(This was first published on Red Room and it’s a nice one to read again. . . .)
James was the neighbourhood character that every neighbourhood should have. When Hubby and I first met him, he was adamant on how he would be called.
“Puh-leez, don’t call me “Jim” or “Jimmy”–my name is James and that’s what I want to be called.” After a brief moment, he added with a theatrical shudder, “And never call me Jack!”
Once we got past the name thing, James was a fountain of information on where to get a specific bolt, screw or nut; the freshest eggs, “still warm from being pooped out by the chicken;” the lowest-price-but-best-service for car maintenance and repairs; the best craftsmen for painting, cabinetry, woodworking, plumbing, installing floors and so much more.
James was a retired cabinet-maker and carpenter who produced triple A work. And he expected no less from anyone he hired or referred. His standards were high but you just knew that whoever he recommended would do the best work available.
When it came to animals, it seemed James had an affection for all of them—from the wild squirrels that scampered up his oak trees; the dogs that occasionally roamed in his yard; the deer that knew where James kept the deer-food for them; the family of raccoons who carefully crossed his yard without digging up his lawn; the wild rabbits who knew where James left the carrots and greens for them. Of course there were the numerous bird houses James had built and hung in the apple, pear and peach trees. The birds seemed to know not to peck all the fruit, just a few, so James’ trees yield an abundant harvest which he willingly shared with all his neighbours.
We didn’t see James before we moved to our new location, but I did tuck a short note in his mailbox to let him know where we were and to come for coffee. We didn’t hear from him at all–not even a phone call to say he was in the neighbourhood.
Last week, I saw James as we were both exiting the same building. Hearing his name and recognizing my voice, he gave his cheerful “James” smile and exclaimed, “I’m so glad to hear your voice. Thank you for your note with the new address but I think I misplaced it again!” Chatting with my old neighbour, I realized something was amiss. James was wearing dark glasses that wrapped around the sides of his face, yet the day was a somber gray with a fine drizzly rain.
“Are you okay, James?”
“Oh yes, never better but I’m afraid I’m gradually losing my vision to macular degeneration. Rather makes you do things a little differently.”
“I’m so sorry, James. Do you have access to help and support?”
“Honey, have you already forgotten all your neighbours?”
“Oh, I’m so glad the neighbours are looking after you.”
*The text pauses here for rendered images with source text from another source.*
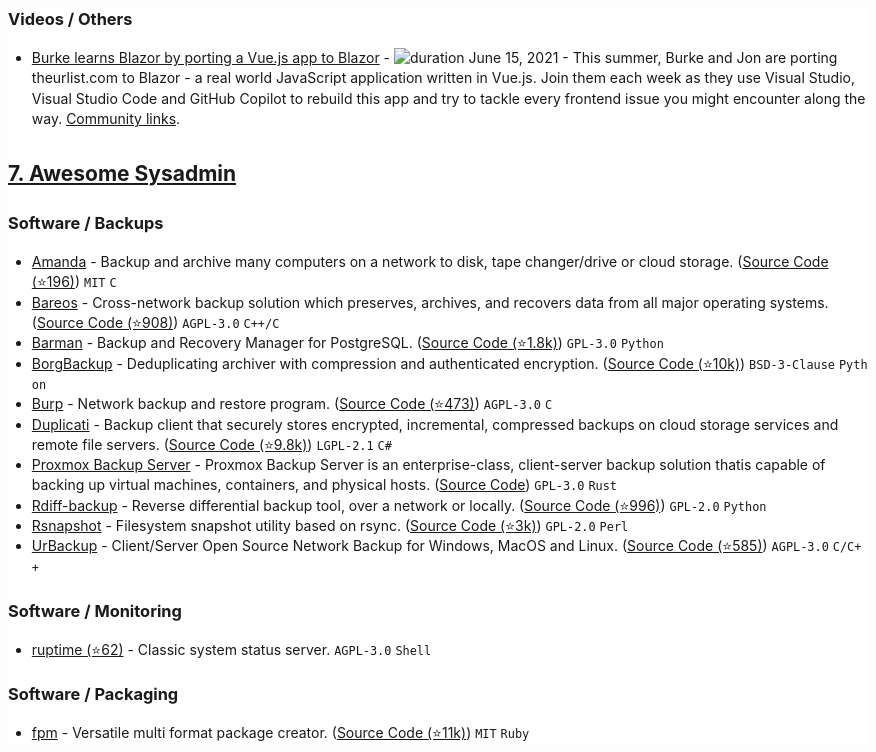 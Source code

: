 ### Videos / Others

*   [Burke learns Blazor by porting a Vue.js app to Blazor](https://www.youtube.com/watch?v=fetGhhVYsLY) - ![duration](https://img.shields.io/badge/Duration:%20-86%20min-%230094FF?style=flat-square\&cacheSeconds=maxAge\&logo=youtube) June 15, 2021 - This summer, Burke and Jon are porting theurlist.com to Blazor - a real world JavaScript application written in Vue.js. Join them each week as they use Visual Studio, Visual Studio Code and GitHub Copilot to rebuild this app and try to tackle every frontend issue you might encounter along the way. [Community links](https://www.theurlist.com/burke-learns-blazor).

## [7. Awesome Sysadmin](/content/awesome-foss/awesome-sysadmin/README.md)

### Software / Backups

*   [Amanda](https://www.amanda.org/) - Backup and archive many computers on a network to disk, tape changer/drive or cloud storage. ([Source Code (⭐196)](https://github.com/zmanda/amanda)) `MIT` `C`
*   [Bareos](https://www.bareos.org/) - Cross-network backup solution which preserves, archives, and recovers data from all major operating systems. ([Source Code (⭐908)](https://github.com/bareos/bareos)) `AGPL-3.0` `C++/C`
*   [Barman](https://pgbarman.org) - Backup and Recovery Manager for PostgreSQL. ([Source Code (⭐1.8k)](https://github.com/EnterpriseDB/barman)) `GPL-3.0` `Python`
*   [BorgBackup](https://www.borgbackup.org/) - Deduplicating archiver with compression and authenticated encryption. ([Source Code (⭐10k)](https://github.com/borgbackup/borg)) `BSD-3-Clause` `Python`
*   [Burp](https://burp.grke.org/) - Network backup and restore program. ([Source Code (⭐473)](https://github.com/grke/burp)) `AGPL-3.0` `C`
*   [Duplicati](https://www.duplicati.com) - Backup client that securely stores encrypted, incremental, compressed backups on cloud storage services and remote file servers. ([Source Code (⭐9.8k)](https://github.com/duplicati/duplicati)) `LGPL-2.1` `C#`
*   [Proxmox Backup Server](https://www.proxmox.com/en/proxmox-backup-server) - Proxmox Backup Server is an enterprise-class, client-server backup solution thatis capable of backing up virtual machines, containers, and physical hosts. ([Source Code](https://git.proxmox.com/?p=proxmox-backup.git;a=tree)) `GPL-3.0` `Rust`
*   [Rdiff-backup](https://rdiff-backup.net/) - Reverse differential backup tool, over a network or locally. ([Source Code (⭐996)](https://github.com/rdiff-backup/rdiff-backup)) `GPL-2.0` `Python`
*   [Rsnapshot](https://rsnapshot.org/) - Filesystem snapshot utility based on rsync. ([Source Code (⭐3k)](https://github.com/rsnapshot/rsnapshot)) `GPL-2.0` `Perl`
*   [UrBackup](https://www.urbackup.org/) - Client/Server Open Source Network Backup for Windows, MacOS and Linux. ([Source Code (⭐585)](https://github.com/uroni/urbackup_backend)) `AGPL-3.0` `C/C++`

### Software / Monitoring

*   [ruptime (⭐62)](https://github.com/alexmyczko/ruptime) - Classic system status server. `AGPL-3.0` `Shell`

### Software / Packaging

*   [fpm](https://fpm.readthedocs.io/en/latest/) - Versatile multi format package creator. ([Source Code (⭐11k)](https://github.com/jordansissel/fpm)) `MIT` `Ruby`
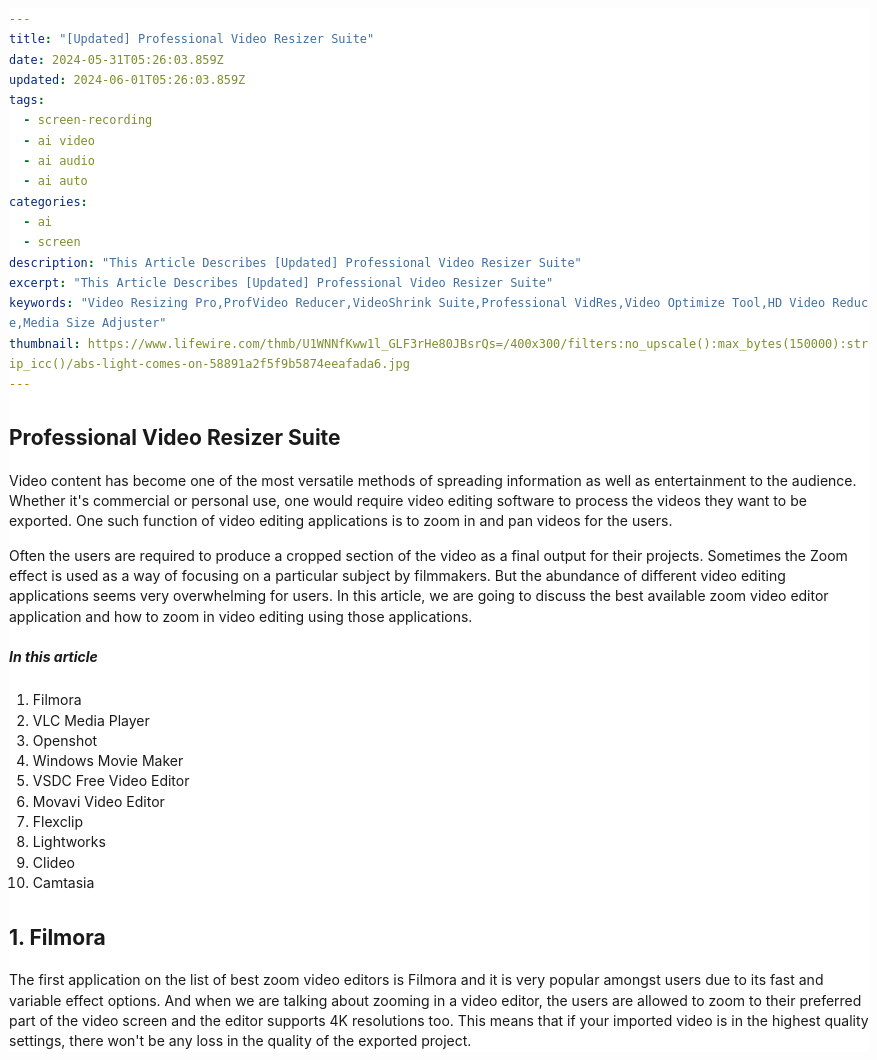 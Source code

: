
 ```yaml
---
title: "[Updated] Professional Video Resizer Suite"
date: 2024-05-31T05:26:03.859Z
updated: 2024-06-01T05:26:03.859Z
tags: 
  - screen-recording
  - ai video
  - ai audio
  - ai auto
categories: 
  - ai
  - screen
description: "This Article Describes [Updated] Professional Video Resizer Suite"
excerpt: "This Article Describes [Updated] Professional Video Resizer Suite"
keywords: "Video Resizing Pro,ProfVideo Reducer,VideoShrink Suite,Professional VidRes,Video Optimize Tool,HD Video Reduce,Media Size Adjuster"
thumbnail: https://www.lifewire.com/thmb/U1WNNfKww1l_GLF3rHe80JBsrQs=/400x300/filters:no_upscale():max_bytes(150000):strip_icc()/abs-light-comes-on-58891a2f5f9b5874eeafada6.jpg
---
```


## Professional Video Resizer Suite

Video content has become one of the most versatile methods of spreading information as well as entertainment to the audience. Whether it's commercial or personal use, one would require video editing software to process the videos they want to be exported. One such function of video editing applications is to zoom in and pan videos for the users.

Often the users are required to produce a cropped section of the video as a final output for their projects. Sometimes the Zoom effect is used as a way of focusing on a particular subject by filmmakers. But the abundance of different video editing applications seems very overwhelming for users. In this article, we are going to discuss the best available zoom video editor application and how to zoom in video editing using those applications.

##### In this article

1. Filmora
2. VLC Media Player
3. Openshot
4. Windows Movie Maker
5. VSDC Free Video Editor
6. Movavi Video Editor
7. Flexclip
8. Lightworks
9. Clideo
10. Camtasia

## 1\. Filmora

The first application on the list of best zoom video editors is Filmora and it is very popular amongst users due to its fast and variable effect options. And when we are talking about zooming in a video editor, the users are allowed to zoom to their preferred part of the video screen and the editor supports 4K resolutions too. This means that if your imported video is in the highest quality settings, there won't be any loss in the quality of the exported project.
“Got that part right, Sweetheart! Mal and Bryan drive me wherever I need to go. Betsy and Kathy leave me casseroles and stuff to reheat in my microwave; Mike makes sure my yard and garden is kept neat; Lyssa sends her kids over to sweep off my driveway. I feel very humble to have such caring neighbours nearby. All I can offer them are the fruit from my trees. I was worried about my animals but someone has been leaving carrots, greens and apples for them.”
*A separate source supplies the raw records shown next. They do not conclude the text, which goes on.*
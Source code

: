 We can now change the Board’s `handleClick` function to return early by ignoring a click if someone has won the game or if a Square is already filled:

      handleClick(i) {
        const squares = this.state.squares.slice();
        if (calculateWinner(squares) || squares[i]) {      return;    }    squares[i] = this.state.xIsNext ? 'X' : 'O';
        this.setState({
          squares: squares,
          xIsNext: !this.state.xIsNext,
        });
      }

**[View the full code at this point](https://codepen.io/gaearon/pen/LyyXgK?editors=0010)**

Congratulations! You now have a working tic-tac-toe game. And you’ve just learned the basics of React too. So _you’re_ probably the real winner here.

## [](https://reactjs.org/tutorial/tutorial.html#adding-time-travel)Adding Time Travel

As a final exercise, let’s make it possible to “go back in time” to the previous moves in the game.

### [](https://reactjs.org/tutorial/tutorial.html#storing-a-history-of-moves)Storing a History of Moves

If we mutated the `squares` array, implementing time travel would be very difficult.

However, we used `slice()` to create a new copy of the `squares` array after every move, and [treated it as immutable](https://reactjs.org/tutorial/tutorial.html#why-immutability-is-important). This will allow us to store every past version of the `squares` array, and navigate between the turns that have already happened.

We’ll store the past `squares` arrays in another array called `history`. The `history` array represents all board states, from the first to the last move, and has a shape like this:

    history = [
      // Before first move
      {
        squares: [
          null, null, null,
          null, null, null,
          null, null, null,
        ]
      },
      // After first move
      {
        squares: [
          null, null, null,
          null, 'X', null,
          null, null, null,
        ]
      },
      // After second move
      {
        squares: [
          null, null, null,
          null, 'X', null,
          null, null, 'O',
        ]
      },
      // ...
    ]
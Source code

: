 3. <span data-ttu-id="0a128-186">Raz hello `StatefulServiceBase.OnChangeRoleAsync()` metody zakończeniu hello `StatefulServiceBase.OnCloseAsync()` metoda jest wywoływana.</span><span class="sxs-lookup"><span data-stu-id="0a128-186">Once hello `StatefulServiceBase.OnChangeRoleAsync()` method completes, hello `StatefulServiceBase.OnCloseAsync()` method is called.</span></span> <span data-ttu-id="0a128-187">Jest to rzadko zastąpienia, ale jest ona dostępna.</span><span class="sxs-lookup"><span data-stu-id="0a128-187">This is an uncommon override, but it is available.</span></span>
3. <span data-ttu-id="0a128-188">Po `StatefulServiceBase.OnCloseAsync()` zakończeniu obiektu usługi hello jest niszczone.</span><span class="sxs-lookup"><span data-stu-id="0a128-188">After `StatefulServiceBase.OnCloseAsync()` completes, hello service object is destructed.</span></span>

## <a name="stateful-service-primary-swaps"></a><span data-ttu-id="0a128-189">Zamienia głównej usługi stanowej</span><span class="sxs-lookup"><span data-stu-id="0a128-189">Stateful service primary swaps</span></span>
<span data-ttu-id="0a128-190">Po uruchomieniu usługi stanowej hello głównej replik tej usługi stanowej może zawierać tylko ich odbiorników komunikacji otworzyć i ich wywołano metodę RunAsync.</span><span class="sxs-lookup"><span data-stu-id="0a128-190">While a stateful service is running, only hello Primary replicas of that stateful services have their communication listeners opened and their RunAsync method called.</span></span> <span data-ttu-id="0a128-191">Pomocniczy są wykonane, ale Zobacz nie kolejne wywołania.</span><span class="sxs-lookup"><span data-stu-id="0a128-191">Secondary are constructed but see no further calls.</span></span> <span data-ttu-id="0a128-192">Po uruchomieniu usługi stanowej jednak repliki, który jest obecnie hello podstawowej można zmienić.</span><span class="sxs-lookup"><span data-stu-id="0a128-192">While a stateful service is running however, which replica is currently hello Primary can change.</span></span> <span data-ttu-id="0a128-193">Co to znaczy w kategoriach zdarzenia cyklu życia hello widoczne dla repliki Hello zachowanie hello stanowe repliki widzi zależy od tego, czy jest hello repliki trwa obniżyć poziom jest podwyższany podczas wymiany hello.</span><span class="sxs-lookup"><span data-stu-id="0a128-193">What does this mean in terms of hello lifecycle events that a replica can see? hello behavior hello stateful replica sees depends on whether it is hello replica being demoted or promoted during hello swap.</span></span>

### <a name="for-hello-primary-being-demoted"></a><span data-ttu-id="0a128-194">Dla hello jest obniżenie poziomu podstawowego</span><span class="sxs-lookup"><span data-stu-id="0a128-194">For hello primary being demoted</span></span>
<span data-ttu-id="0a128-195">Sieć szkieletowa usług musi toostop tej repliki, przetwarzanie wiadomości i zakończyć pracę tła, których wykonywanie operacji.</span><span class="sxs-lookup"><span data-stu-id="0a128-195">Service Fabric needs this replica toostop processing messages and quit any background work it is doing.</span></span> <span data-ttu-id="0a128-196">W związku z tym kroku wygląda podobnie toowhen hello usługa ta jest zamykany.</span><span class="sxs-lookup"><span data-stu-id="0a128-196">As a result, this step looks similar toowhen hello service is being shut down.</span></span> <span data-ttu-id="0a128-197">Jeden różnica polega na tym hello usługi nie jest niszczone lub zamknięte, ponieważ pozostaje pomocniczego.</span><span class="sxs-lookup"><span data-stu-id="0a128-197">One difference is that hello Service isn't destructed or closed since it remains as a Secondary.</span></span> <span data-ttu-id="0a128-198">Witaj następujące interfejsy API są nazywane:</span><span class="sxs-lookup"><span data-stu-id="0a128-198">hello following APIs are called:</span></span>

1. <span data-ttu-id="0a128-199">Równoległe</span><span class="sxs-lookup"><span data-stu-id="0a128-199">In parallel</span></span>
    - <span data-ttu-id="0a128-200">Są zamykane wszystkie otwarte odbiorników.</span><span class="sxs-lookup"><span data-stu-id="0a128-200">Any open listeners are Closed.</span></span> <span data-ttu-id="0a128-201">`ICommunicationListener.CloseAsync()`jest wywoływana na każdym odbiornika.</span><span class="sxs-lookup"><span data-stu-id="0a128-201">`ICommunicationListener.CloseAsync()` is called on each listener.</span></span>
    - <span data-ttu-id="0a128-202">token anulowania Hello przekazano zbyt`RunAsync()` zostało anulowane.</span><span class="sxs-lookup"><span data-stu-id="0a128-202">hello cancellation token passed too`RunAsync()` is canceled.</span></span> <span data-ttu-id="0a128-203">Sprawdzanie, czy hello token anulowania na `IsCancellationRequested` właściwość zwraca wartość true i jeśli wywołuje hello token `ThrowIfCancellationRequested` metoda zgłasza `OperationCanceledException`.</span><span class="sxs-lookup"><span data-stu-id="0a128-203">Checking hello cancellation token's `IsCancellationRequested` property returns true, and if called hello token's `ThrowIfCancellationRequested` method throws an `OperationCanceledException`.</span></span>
“I’m so glad the neighbours have rallied ’round you, James.”
“You know, I loved doing what I did around the neighbourhood, but Life was never meant to run smoothly. You get tossed a lemon now and then and really, it’s what you choose to do to make your life better. Do you want lemonade or a rotten lemon? And you know me, I go for lemonade every time!”
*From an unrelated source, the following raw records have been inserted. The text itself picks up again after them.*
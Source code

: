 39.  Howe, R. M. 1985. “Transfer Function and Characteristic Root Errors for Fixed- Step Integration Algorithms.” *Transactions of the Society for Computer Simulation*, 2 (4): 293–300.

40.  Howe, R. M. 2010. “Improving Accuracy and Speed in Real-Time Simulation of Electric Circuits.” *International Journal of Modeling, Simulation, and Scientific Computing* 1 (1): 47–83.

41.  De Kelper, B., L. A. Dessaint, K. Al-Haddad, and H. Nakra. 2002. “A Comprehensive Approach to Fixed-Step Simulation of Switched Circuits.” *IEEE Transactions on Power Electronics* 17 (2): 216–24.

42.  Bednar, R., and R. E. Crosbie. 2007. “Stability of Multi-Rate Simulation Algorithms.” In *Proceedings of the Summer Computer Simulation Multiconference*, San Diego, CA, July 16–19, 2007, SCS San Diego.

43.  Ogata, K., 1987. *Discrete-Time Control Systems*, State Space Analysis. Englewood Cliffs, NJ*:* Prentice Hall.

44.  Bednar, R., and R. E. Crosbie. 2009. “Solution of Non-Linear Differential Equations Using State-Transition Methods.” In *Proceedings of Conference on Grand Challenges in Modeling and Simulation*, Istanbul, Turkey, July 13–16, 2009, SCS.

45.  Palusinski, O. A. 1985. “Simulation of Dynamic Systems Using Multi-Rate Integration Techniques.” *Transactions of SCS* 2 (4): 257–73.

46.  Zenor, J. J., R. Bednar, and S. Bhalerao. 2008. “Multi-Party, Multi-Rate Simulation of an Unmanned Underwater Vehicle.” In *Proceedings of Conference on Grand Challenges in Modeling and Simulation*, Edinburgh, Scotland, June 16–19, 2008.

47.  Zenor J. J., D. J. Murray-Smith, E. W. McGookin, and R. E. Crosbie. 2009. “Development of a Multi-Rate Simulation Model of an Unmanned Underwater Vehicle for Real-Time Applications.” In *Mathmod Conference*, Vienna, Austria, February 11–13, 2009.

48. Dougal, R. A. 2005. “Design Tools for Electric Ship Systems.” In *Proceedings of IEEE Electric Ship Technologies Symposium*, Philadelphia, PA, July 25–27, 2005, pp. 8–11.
“James, do you have time for coffee or are you heading somewhere?”
“I have an appointment with someone who wants to commission me for some cabinetry work. At the moment, I’m referring another cabinet maker to him. She does great work and I’ll introduce her to this client and see how it goes. It’s hard not to do the job myself, but I’ll figure a way to do something later.”
And with a jaunty wave of his hand, James casually unfolded a white cane and strolled down the street–confident, dignified and cheerful–as only James, never Jim or Jimmy could be.